# [DATA SHOWN]
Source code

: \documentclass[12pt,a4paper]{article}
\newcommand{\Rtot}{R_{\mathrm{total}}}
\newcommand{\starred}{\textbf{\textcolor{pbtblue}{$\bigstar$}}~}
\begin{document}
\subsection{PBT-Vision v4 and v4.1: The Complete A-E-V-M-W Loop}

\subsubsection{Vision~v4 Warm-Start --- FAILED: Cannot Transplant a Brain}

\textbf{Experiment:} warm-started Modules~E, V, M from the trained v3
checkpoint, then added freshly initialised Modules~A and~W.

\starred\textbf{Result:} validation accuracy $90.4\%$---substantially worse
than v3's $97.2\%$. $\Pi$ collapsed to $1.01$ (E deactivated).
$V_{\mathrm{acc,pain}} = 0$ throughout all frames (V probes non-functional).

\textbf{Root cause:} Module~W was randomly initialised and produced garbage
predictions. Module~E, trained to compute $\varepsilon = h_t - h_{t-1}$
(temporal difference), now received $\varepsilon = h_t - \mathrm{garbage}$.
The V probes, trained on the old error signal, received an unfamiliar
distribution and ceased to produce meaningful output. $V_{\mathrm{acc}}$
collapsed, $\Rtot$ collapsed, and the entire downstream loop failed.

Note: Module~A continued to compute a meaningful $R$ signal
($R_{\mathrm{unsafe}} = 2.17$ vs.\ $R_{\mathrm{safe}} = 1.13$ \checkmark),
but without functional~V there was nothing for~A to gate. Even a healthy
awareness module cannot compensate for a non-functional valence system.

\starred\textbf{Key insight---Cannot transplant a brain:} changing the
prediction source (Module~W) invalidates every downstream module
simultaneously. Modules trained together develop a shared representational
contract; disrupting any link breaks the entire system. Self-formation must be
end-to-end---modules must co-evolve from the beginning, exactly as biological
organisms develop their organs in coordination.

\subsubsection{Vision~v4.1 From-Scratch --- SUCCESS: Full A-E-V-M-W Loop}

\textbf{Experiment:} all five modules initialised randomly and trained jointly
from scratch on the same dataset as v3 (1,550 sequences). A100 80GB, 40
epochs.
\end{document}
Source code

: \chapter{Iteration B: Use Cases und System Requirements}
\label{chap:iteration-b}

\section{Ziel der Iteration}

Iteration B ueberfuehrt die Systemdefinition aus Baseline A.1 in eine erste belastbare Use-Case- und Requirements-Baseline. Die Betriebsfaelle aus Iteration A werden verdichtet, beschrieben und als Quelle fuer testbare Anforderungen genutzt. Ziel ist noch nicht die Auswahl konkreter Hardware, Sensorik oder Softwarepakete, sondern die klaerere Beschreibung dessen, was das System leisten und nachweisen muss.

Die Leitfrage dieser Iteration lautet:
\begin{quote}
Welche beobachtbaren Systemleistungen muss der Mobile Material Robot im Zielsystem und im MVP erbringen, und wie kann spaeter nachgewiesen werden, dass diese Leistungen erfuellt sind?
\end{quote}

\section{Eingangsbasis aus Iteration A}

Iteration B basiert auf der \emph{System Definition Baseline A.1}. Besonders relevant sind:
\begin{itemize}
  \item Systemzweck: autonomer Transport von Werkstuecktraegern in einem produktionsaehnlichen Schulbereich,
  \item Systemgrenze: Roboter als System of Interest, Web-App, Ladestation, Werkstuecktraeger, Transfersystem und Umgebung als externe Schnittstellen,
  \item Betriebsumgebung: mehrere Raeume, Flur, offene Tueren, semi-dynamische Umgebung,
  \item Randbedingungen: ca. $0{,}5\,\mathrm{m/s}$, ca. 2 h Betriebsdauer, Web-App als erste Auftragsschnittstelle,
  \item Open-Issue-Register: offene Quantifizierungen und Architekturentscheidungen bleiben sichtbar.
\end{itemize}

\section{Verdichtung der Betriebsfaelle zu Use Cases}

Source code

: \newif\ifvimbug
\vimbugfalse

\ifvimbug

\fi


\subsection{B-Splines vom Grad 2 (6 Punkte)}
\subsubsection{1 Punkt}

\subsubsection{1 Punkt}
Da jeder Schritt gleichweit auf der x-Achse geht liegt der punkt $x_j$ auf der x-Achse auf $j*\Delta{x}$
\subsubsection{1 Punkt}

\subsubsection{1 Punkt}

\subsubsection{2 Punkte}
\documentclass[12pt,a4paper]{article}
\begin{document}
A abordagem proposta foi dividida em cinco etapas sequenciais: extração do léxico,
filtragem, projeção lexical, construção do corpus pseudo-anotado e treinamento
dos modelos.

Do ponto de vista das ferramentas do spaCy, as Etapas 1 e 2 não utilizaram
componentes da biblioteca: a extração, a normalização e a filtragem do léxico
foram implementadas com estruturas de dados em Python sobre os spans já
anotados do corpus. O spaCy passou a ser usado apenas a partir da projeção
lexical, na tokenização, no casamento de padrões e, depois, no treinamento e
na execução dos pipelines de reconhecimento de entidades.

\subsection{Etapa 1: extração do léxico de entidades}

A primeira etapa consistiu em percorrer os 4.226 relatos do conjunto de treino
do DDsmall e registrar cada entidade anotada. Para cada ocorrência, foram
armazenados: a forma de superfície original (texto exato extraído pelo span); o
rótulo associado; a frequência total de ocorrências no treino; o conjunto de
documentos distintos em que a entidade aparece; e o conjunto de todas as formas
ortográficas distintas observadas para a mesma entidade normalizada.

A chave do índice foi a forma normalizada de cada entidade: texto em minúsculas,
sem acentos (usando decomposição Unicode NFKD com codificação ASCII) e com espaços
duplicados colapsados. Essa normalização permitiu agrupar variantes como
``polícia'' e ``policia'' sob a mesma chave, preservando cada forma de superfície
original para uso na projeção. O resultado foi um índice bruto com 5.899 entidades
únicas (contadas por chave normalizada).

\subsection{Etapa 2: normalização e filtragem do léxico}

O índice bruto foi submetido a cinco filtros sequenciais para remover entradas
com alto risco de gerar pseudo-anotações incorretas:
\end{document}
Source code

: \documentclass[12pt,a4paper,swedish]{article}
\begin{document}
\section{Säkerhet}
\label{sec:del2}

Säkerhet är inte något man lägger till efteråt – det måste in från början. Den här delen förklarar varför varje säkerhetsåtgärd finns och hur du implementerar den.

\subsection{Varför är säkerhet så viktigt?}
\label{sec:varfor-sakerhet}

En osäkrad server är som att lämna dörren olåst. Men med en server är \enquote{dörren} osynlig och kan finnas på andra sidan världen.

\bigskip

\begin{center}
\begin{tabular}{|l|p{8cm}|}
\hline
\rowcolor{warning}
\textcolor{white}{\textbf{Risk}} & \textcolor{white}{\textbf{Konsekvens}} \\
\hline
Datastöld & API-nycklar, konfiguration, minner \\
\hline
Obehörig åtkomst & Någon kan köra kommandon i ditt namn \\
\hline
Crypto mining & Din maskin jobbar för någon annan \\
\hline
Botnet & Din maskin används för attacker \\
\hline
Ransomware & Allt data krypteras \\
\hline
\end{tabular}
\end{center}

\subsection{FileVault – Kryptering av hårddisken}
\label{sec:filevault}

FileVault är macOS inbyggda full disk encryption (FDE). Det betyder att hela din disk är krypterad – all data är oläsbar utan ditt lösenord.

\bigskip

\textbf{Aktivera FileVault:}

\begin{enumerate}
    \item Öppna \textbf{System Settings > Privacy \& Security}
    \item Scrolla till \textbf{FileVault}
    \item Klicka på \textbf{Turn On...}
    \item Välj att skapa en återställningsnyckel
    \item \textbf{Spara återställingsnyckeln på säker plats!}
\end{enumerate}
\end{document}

# [AIM OF THE TASK]
Your task is to return each line of the data above that contains the string "filtragem".

# [FINISHED EXERCISE]
filtragem, projeção lexical, construção do corpus pseudo-anotado e treinamento
componentes da biblioteca: a extração, a normalização e a filtragem do léxico
\subsection{Etapa 2: normalização e filtragem do léxico}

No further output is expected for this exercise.